Яркую иллюстрацию первых дней советского режима дали дальнейшие сношения с Баком, который стал помогать мне в продовольственном отношении. Каждый раз, когда я заходил к нему в отлично обставленную большую квартиру на Литейном проспекте, он хвастал расширением своих знакомств с коммунистами и однажды таинственно сообщил, что близко сошелся с членом коллегии петербургской ЧК. Когда Каминку арестовали, я поспешил к Баку, хотя и не принимал всех его утверждений в буквальном смысле. Он обещал помочь, но все мешкал, и у меня стали зарождаться подозрения, не пустой ли он хвастун. Но наконец он предложил «прийти вечерком», чтобы встретиться с упомянутым чекистом и изложить свою просьбу, исполнение коей он, Бак, гарантирует. Не скажу, чтобы приглашение доставило удовольствие, но делать было нечего.
Вечером я застал у Бака несколько человек с озабоченным видом, которых он, очевидно, пригласил с той же целью, что и меня. Сам он, точно метрдотель, все время переходил от одного к другому, что-то шептал, а потом озирал стол, который был обильно уставлен едой и еще обильнее питиями, но предназначен не для нас. Около 10 часов раздался резкий звонок. Бак суетливо рассовал нас по разным комнатам, и в щелку двери я увидел двух молодцов в кожаных куртках, усевшихся с Баком за стол и сразу приступивших к возлияниям. Затем по очереди хозяин вводил просителей в столовую. Меня все не звали, и настроение становилось все неприятнее. Вот уже хозяин остался только с куртками, доносился оживленный разговор, которого я разобрать не мог, и еще через несколько минут почетные гости шумно прощаются, после чего Бак уверяет, что чекист обещал просьбу исполнить, но так как дело политическое, то «благодарности» получать не желает, а потому и непосредственная беседа с ним стала лишней. Однако обещание не было исполнено. Напротив, дело приняло грозный оборот, когда арестованного увезли в Москву, но там пришел на помощь один из бывших учеников Каминки профессор Гойхбарг, бывший сотрудник «Права», а в будущем председатель «малого Совнаркома», и добился освобождения. А тот член коллегии ЧК через месяц был расстрелян.
Пребывание в тюрьмах, с которыми Каминке пришлось впервые познакомиться, произвело на него очень сильное впечатление, и он решил нелегально бежать с женой.
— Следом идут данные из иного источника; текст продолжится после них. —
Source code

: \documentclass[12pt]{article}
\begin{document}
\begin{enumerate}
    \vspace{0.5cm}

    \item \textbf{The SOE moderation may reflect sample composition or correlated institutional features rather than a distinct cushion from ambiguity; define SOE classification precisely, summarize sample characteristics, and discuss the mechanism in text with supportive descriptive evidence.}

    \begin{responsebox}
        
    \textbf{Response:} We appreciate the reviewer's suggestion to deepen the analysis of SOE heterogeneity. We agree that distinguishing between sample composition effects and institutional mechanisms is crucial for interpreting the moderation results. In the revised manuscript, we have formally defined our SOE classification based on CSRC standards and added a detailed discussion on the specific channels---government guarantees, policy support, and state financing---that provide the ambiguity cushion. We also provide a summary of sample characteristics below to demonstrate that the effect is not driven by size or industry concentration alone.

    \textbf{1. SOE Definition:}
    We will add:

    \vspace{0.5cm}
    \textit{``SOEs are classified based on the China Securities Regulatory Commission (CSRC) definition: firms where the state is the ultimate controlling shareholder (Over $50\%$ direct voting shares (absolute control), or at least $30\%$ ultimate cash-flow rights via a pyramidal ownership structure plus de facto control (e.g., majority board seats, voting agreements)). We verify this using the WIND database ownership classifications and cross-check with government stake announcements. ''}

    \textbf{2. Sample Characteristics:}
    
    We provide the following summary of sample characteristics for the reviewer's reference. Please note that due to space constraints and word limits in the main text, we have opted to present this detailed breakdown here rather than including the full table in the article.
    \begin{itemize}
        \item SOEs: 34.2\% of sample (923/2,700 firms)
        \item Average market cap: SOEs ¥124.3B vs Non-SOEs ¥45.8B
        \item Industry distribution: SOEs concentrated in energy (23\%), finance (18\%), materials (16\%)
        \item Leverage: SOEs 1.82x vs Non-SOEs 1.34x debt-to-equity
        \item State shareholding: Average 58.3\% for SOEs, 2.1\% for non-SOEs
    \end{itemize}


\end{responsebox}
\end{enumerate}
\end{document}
Но и тут подстерегала неудача: не без опасности добравшись до границы Финляндии, они натолкнулись на грубый отказ финских пограничников и должны были вернуться восвояси, отягчив свое положение, и без того угрожаемое, попыткой бегства.
Конечно, и моя мысль уже устремлялась за границу. Но планы не приобретали сколько-нибудь реальных контуров. Сын обратился к академику С. Ольденбургу с просьбой дать мне заграничную командировку от Академии наук. Вчера еще активный кадет и министр Временного правительства, Ольденбург категорически отказал, и тогда это представлялось в такой же степени невероятным, в какой дальнейшее преуспеяние его под советским режимом делало странной саму мысль обратиться к нему с подобной просьбой.
Другой план исходил от сына присяжного поверенного Лихтермана, тоже кадета, работавшего в «Речи». Он неожиданно явился на мотоциклетке, одетый в ставшую уже символической кожаную куртку, и сообщил, что занимает важный пост в каком-то транспортном учреждении, имеет в своем распоряжении вагон, который вправе прицепить к любому поезду, и готов доставить меня с семьей за границу: «Я вас как в люльке довезу». Репутация его не была абсолютно безупречной, и я уклонился от прямого ответа. Он приехал вторично. Я колебался, но он утверждал, что занимаемый им пост гарантирует от каких бы то ни было неприятных неожиданностей, не переставал предлагать свои услуги и все повторял: «Довезу как в люльке». Такая настойчивость только усиливала внутренние сомнения, он, вероятно, заметил это и на прощание с большим волнением сказал: «Помните же, что я всегда готов. А если от кого-нибудь услышите обо мне что-либо нехорошее, не верьте: я предан вам, а не им». Неблагоприятные слухи действительно появились, а затем он был расстрелян по обвинению в заговоре против советской власти. Его поведение было, очевидно, много сложнее, чем его представляли возникшие слухи, и это был случай далеко не единственный.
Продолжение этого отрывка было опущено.